Key Morningstar Metrics for Occidental Petroleum
- Fair Value Estimate: $58.00
- Morningstar Rating: 3 stars
- Morningstar Economic Moat Rating: None
- Morningstar Uncertainty Rating: Very High
What We Thought of Occidental Petroleum’s Earnings
Occidental Petroleum OXY saw solid second-quarter results. Total hydrocarbon production of 1,258 thousand barrels of oil equivalent per day, or mboe/d, marginally exceeded the midpoint of guidance, but we were anticipating modest production outperformance. Even so, its strong production was carried out in a cost-efficient manner.
Lease operating expenses in particular fell faster than we anticipated. This helped Oxy’s overall costs come in 7% below our expectations, which translated to better-than-expected earnings. Management effectively raised guidance since it maintained its outlook, even with the expected divestiture of 15 mboe/d. Therefore, we raise our fair value estimate to $58 per share, relatively in line with the stock’s performance following results.
Strong production in the exploration and production industry is primarily driven by reservoir quality, in our view, and the Delaware is a premier US shale asset. That said, at least part of Oxy’s cost-efficient production appears to be driven by its secondary development in the Delaware, which leverages existing infrastructure to improve asset returns. While we typically think of operating initiatives as transitory in the space, this strategy seems to work well for Oxy, as it now boasts better production rates than industry averages in the basin. In fact, a majority of the production outperformance relative to prior guidance was due to results in the Permian.

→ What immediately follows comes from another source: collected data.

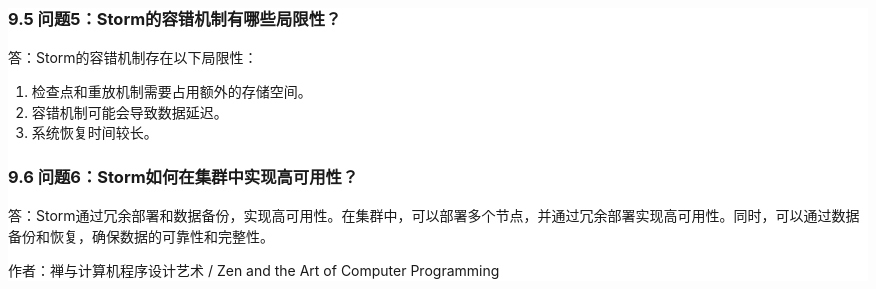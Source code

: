 ### 9.5 问题5：Storm的容错机制有哪些局限性？

答：Storm的容错机制存在以下局限性：
1. 检查点和重放机制需要占用额外的存储空间。
2. 容错机制可能会导致数据延迟。
3. 系统恢复时间较长。

### 9.6 问题6：Storm如何在集群中实现高可用性？

答：Storm通过冗余部署和数据备份，实现高可用性。在集群中，可以部署多个节点，并通过冗余部署实现高可用性。同时，可以通过数据备份和恢复，确保数据的可靠性和完整性。

作者：禅与计算机程序设计艺术 / Zen and the Art of Computer Programming

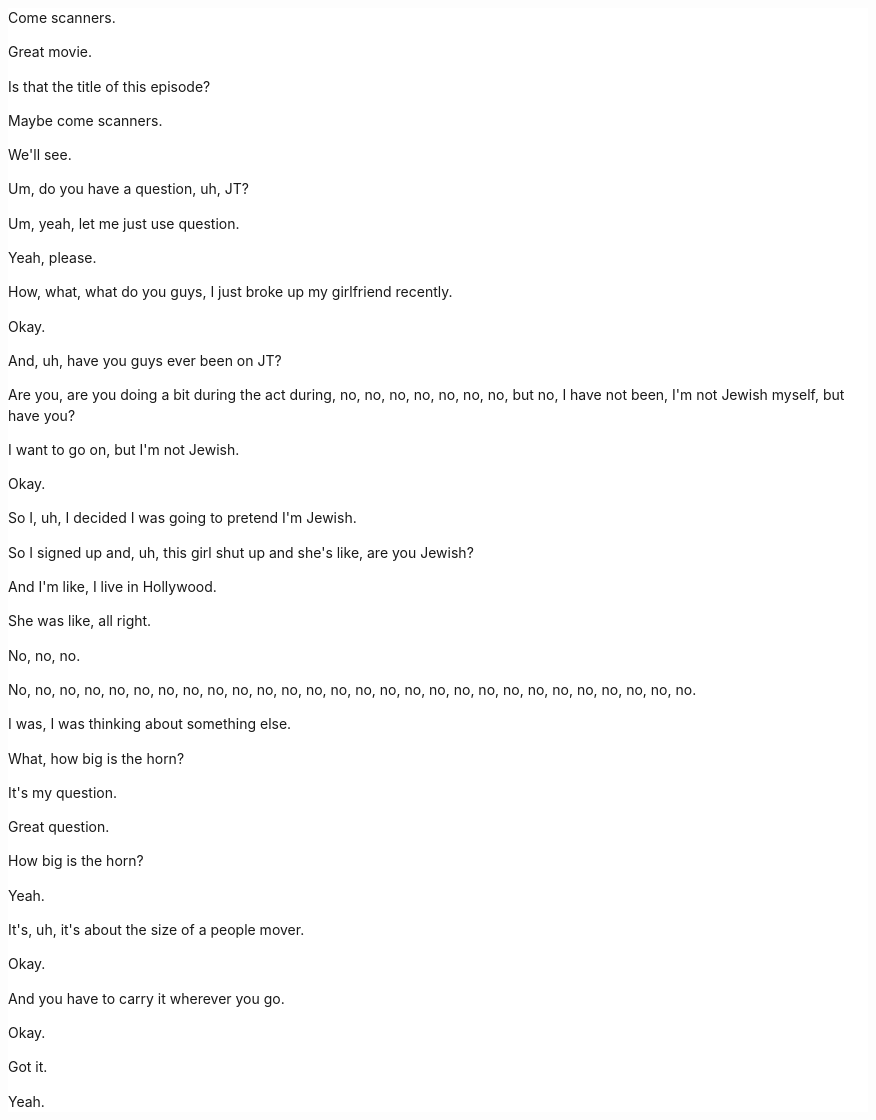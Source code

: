 Come scanners.

Great movie.

Is that the title of this episode?

Maybe come scanners.

We'll see.

Um, do you have a question, uh, JT?

Um, yeah, let me just use question.

Yeah, please.

How, what, what do you guys, I just broke up my girlfriend recently.

Okay.

And, uh, have you guys ever been on JT?

Are you, are you doing a bit during the act during, no, no, no, no, no, no, no, but no, I have not been, I'm not Jewish myself, but have you?

I want to go on, but I'm not Jewish.

Okay.

So I, uh, I decided I was going to pretend I'm Jewish.

So I signed up and, uh, this girl shut up and she's like, are you Jewish?

And I'm like, I live in Hollywood.

She was like, all right.

No, no, no.

No, no, no, no, no, no, no, no, no, no, no, no, no, no, no, no, no, no, no, no, no, no, no, no, no, no, no, no.

I was, I was thinking about something else.

What, how big is the horn?

It's my question.

Great question.

How big is the horn?

Yeah.

It's, uh, it's about the size of a people mover.

Okay.

And you have to carry it wherever you go.

Okay.

Got it.

Yeah.
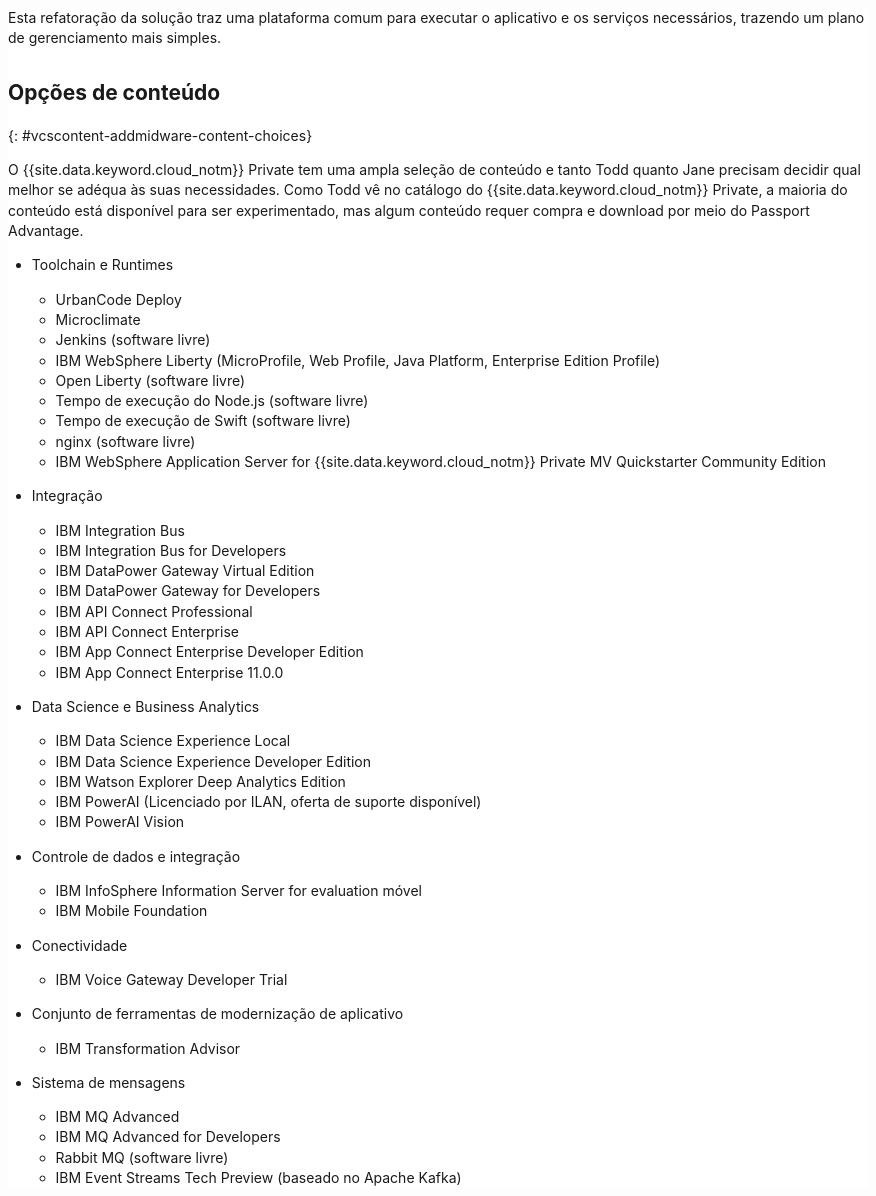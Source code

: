 Esta refatoração da solução traz uma plataforma comum para executar o aplicativo
e os serviços necessários, trazendo um plano de gerenciamento
mais simples.

## Opções de conteúdo
{: #vcscontent-addmidware-content-choices}

O {{site.data.keyword.cloud_notm}} Private tem uma ampla seleção de conteúdo e tanto Todd quanto Jane precisam decidir qual melhor se adéqua às suas necessidades. Como Todd vê no catálogo do {{site.data.keyword.cloud_notm}} Private, a maioria do conteúdo está disponível para ser experimentado, mas algum conteúdo requer compra e download por meio do Passport Advantage.

* Toolchain e Runtimes
  - UrbanCode Deploy
  - Microclimate
  - Jenkins (software livre)
  - IBM WebSphere Liberty (MicroProfile, Web Profile, Java Platform, Enterprise Edition Profile)
  - Open Liberty (software livre)
  - Tempo de execução do Node.js (software livre)
  - Tempo de execução de Swift (software livre)
  - nginx (software livre)
  - IBM WebSphere Application Server for {{site.data.keyword.cloud_notm}} Private MV Quickstarter Community Edition

* Integração
  -	IBM Integration Bus
  -	IBM Integration Bus for Developers
  -	IBM DataPower Gateway Virtual Edition
  -	IBM DataPower Gateway for Developers
  -	IBM API Connect Professional
  -	IBM API Connect Enterprise
  -	IBM App Connect Enterprise Developer Edition
  -	IBM App Connect Enterprise 11.0.0

* Data Science e Business Analytics
  -	IBM Data Science Experience Local
  -	IBM Data Science Experience Developer Edition
  -	IBM Watson Explorer Deep Analytics Edition
  -	IBM PowerAI (Licenciado por ILAN, oferta de suporte disponível)
  - IBM PowerAI Vision

* Controle de dados e integração
  -	IBM InfoSphere Information Server for evaluation
  móvel
  -	IBM Mobile Foundation

* Conectividade
  -	IBM Voice Gateway Developer Trial

* Conjunto de ferramentas de modernização de aplicativo
  -	IBM Transformation Advisor

* Sistema de mensagens
  -	IBM MQ Advanced
  -	IBM MQ Advanced for Developers
  -	Rabbit MQ (software livre)
  -	IBM Event Streams Tech Preview (baseado no Apache Kafka)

Cost-efficient production is also good for shareholders because all else being equal, it translates to stronger free cash flow. During the quarter, free cash flow (before working capital) of $1.3 billion exceeded our expectations of $1.2 billion. While some calls on cash favor the bondholder and will go toward debt reduction efforts, management did return roughly $370 million to shareholders, mostly in the form of dividends.